Understanding the difference between `self`and `cls` and whether they refer to the same attributes

ymmx picture ymmx · Feb 20, 2018 · Viewed 11.4k times · Source

I'm trying to understand if there are differences between self and cls but I'm struggling, even though a lot of discussion on this topic exists. For instance:

class maclass():
    A = "class method"

    def __init__(self):
        self.B = "instance method"

    def getA_s(self):
        print(self.A)

    def getA_c(cls):
        print(cls.A)

    def getB_s(self):
        print(self.B)

    def getB_c(cls):
        print(cls.B)

C = maclass()
C.getA_s()
C.getA_c()
C.getB_s()
C.getB_c()

which give me:

class method
class method
instance method
instance method

So whether I use self or cls, it always refers to the same variable. When I add a self.A in the Init__, the cls.A is just replaced

def __init__(self):
        self.B = "instance method"
        self.A = "new instance method"

and I get:

new instance method
new instance method
instance method
instance method

I don't understand the point of having two ways to call a class member if they are the same? I know this is a common question on this forum, yet I really don't understand why we would use different words to refer to the same thing (we even could use any variable name instead of self or cls).

update

In the following case:

class maclass():
    A = "class method, "

    def __init__(self):
        self.A = "instance method, "

    def getA_s(self):
        print(self.A) #give me "instance method, "

    @classmethod
    def getA_c(cls):
        print(cls.A) #give me "class method, "

C = maclass()
C.getA_s()
C.getA_c()
print(' ')
print(C.A) #give me "instance method, "

I get :

instance method, 
class method, 

instance method,    

So in this case, in maclass: cls.A and self.A do not refer to the same variable.

Answer

Martijn Pieters picture Martijn Pieters · Feb 20, 2018

All your methods are instance methods. None of them are class methods.

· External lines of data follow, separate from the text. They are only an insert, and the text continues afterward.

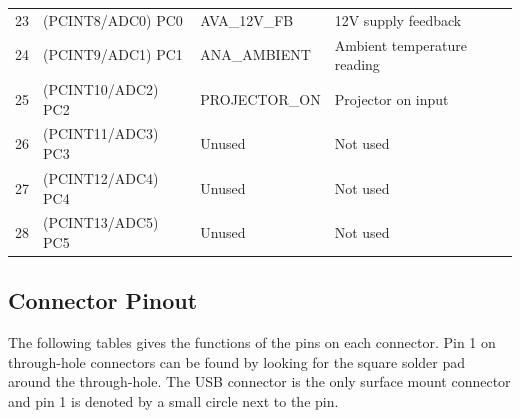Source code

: \documentclass{article}
\newcommand{\abrackets}[1]{\textlangle #1\textrangle}
\begin{document}
\begin{center}
\begin{tabular}{c|l|l|l}
        23 & (PCINT8/ADC0) PC0 & AVA\_12V\_FB & 12V supply feedback \\
        24 & (PCINT9/ADC1) PC1 & ANA\_AMBIENT & Ambient temperature reading \\
        25 & (PCINT10/ADC2) PC2 & PROJECTOR\_ON & Projector on input \\
        26 & (PCINT11/ADC3) PC3 & \abrackets{Unused} & Not used \\
        27 & (PCINT12/ADC4) PC4 & \abrackets{Unused} & Not used \\
        28 & (PCINT13/ADC5) PC5 & \abrackets{Unused} & Not used \\
    \end{tabular}
\end{center}

\subsection{Connector Pinout} \label{ssec:ConnPinout}
The following tables gives the functions of the pins on each connector.  Pin 1 on through-hole
connectors can be found by looking for the square solder pad around the through-hole.  The USB
connector is the only surface mount connector and pin 1 is denoted by a small circle next to the
pin.
\end{document}
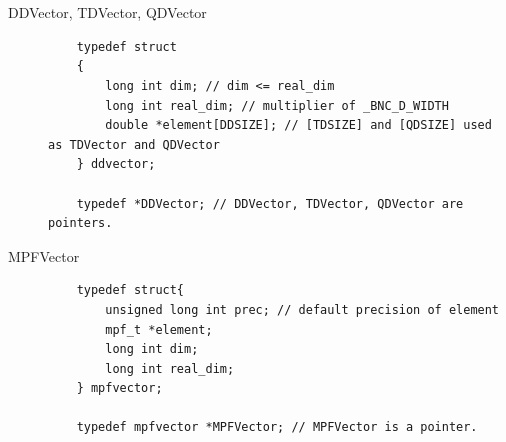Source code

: \chapter{}\label{chap:basiclinear}

\section{}

\begin{description}
    \item[DDVector, TDVector, QDVector]\strut\par
    \begin{lstlisting}
    typedef struct
    {
        long int dim; // dim <= real_dim
        long int real_dim; // multiplier of _BNC_D_WIDTH
        double *element[DDSIZE]; // [TDSIZE] and [QDSIZE] used as TDVector and QDVector
    } ddvector;

    typedef *DDVector; // DDVector, TDVector, QDVector are pointers.
    \end{lstlisting}
 
    \item[MPFVector]\strut\par
    \begin{lstlisting}
    typedef struct{
        unsigned long int prec; // default precision of element
        mpf_t *element;
        long int dim;
        long int real_dim;
    } mpfvector;
    
    typedef mpfvector *MPFVector; // MPFVector is a pointer.
    \end{lstlisting}
    
\end{description}

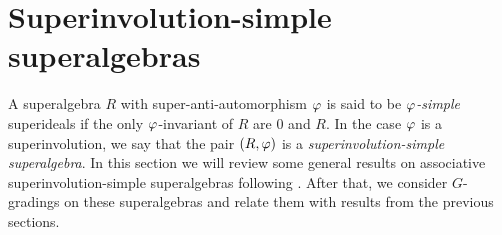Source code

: 





\section{Superinvolution-simple superalgebras}

A superalgebra $R$ with super-anti-automorphism $\varphi$ is said to be \emph{$\varphi$-simple} %
superideals if the only $\varphi$-invariant of $R$ are $0$ and $R$. 
In the case $\varphi$ is a superinvolution, we say that the pair $(R, \varphi)$ is a \emph{superinvolution-simple superalgebra}.
In this section we will review some general results on associative superinvolution-simple superalgebras following \cite{racine}. 
After that, we consider $G$-gradings on these superalgebras and relate them with results from the previous sections.


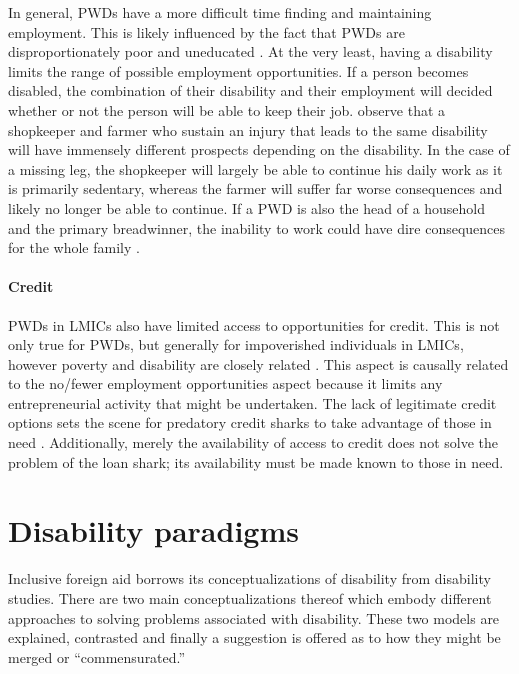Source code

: \documentclass[a4paper]{article}
\begin{document}
In general, PWDs have a more difficult time finding and maintaining
employment. This is likely influenced by the fact that PWDs are
disproportionately poor and uneducated \citep{lamichhane2014nexus}. At the very
least, having a disability limits the range of possible employment
opportunities. If a person becomes disabled, the combination of their
disability and their employment will decided whether or not the person will be
able to keep their job. \cite{chowdhury2006economics} observe that a
shopkeeper and farmer who sustain an injury that leads to the same disability
will have immensely different prospects depending on the disability. In the
case of a missing leg, the shopkeeper will largely be able to continue his
daily work as it is primarily sedentary, whereas the farmer will suffer far
worse consequences and likely no longer be able to continue. If a PWD is also
the head of a household and the primary breadwinner, the inability to work
could have dire consequences for the whole family \citep{world2011world}.

\paragraph{Credit}

PWDs in LMICs also have limited access to opportunities for credit. This is
not only true for PWDs, but generally for impoverished individuals in LMICs,
however poverty and disability are closely related
\citep{palmer2011disability}. This aspect is causally related to the no/fewer
employment opportunities aspect because it limits any entrepreneurial activity
that might be undertaken. The lack of legitimate credit options sets the scene
for predatory credit sharks to take advantage of those in need
\citep{beisland2017exploring}. Additionally, merely the availability of access
to credit does not solve the problem of the loan shark; its availability must
be made known to those in need.

\newpage
\section{Disability paradigms}

Inclusive foreign aid borrows its conceptualizations of disability from
disability studies. There are two main conceptualizations thereof which embody
different approaches to solving problems associated with disability. These two
models are explained, contrasted and finally a suggestion is offered as to how
they might be merged or ``commensurated.''
\end{document}
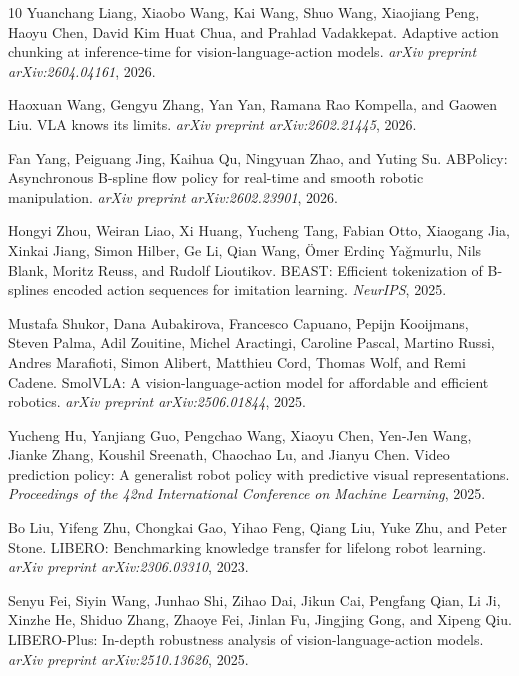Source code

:\documentclass[10pt,twocolumn,letterpaper]{article}
\begin{document}
\begin{thebibliography}{10}
Yuanchang Liang, Xiaobo Wang, Kai Wang, Shuo Wang, Xiaojiang Peng, Haoyu Chen, David Kim Huat Chua, and Prahlad Vadakkepat.
\newblock Adaptive action chunking at inference-time for vision-language-action models.
\newblock \emph{arXiv preprint arXiv:2604.04161}, 2026.

Haoxuan Wang, Gengyu Zhang, Yan Yan, Ramana Rao Kompella, and Gaowen Liu.
\newblock VLA knows its limits.
\newblock \emph{arXiv preprint arXiv:2602.21445}, 2026.

Fan Yang, Peiguang Jing, Kaihua Qu, Ningyuan Zhao, and Yuting Su.
\newblock ABPolicy: Asynchronous B-spline flow policy for real-time and smooth robotic manipulation.
\newblock \emph{arXiv preprint arXiv:2602.23901}, 2026.

Hongyi Zhou, Weiran Liao, Xi Huang, Yucheng Tang, Fabian Otto, Xiaogang Jia, Xinkai Jiang, Simon Hilber, Ge Li, Qian Wang, {\"O}mer Erdin\c{c} Ya{\u g}murlu, Nils Blank, Moritz Reuss, and Rudolf Lioutikov.
\newblock BEAST: Efficient tokenization of B-splines encoded action sequences for imitation learning.
\newblock \emph{NeurIPS}, 2025.

Mustafa Shukor, Dana Aubakirova, Francesco Capuano, Pepijn Kooijmans, Steven Palma, Adil Zouitine, Michel Aractingi, Caroline Pascal, Martino Russi, Andres Marafioti, Simon Alibert, Matthieu Cord, Thomas Wolf, and Remi Cadene.
\newblock SmolVLA: A vision-language-action model for affordable and efficient robotics.
\newblock \emph{arXiv preprint arXiv:2506.01844}, 2025.

Yucheng Hu, Yanjiang Guo, Pengchao Wang, Xiaoyu Chen, Yen-Jen Wang, Jianke Zhang, Koushil Sreenath, Chaochao Lu, and Jianyu Chen.
\newblock Video prediction policy: A generalist robot policy with predictive visual representations.
\newblock \emph{Proceedings of the 42nd International Conference on Machine Learning}, 2025.

Bo Liu, Yifeng Zhu, Chongkai Gao, Yihao Feng, Qiang Liu, Yuke Zhu, and Peter Stone.
\newblock LIBERO: Benchmarking knowledge transfer for lifelong robot learning.
\newblock \emph{arXiv preprint arXiv:2306.03310}, 2023.

Senyu Fei, Siyin Wang, Junhao Shi, Zihao Dai, Jikun Cai, Pengfang Qian, Li Ji, Xinzhe He, Shiduo Zhang, Zhaoye Fei, Jinlan Fu, Jingjing Gong, and Xipeng Qiu.
\newblock LIBERO-Plus: In-depth robustness analysis of vision-language-action models.
\newblock \emph{arXiv preprint arXiv:2510.13626}, 2025.


\end{thebibliography}
\end{document}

The first argument to a method is named self only by convention. You can name it anything you want, and naming it cls instead will not make it a reference to the class. That the first argument is bound to an instance is due to how method lookup works (accessing C.getA_s produces a bound method object, and calling that object causes C to be passed into the original function getA_s), the names of the parameters play no role.

In your methods, you are merely referencing instance attributes. That the A attribute is ultimately only defined on the class doesn't matter, you are still accessing that attribute through C.A (where C is the instance you created), not maclass.A. Looking up an attribute on the instance will also find attributes defined on the class if there is no instance attribute shadowing it.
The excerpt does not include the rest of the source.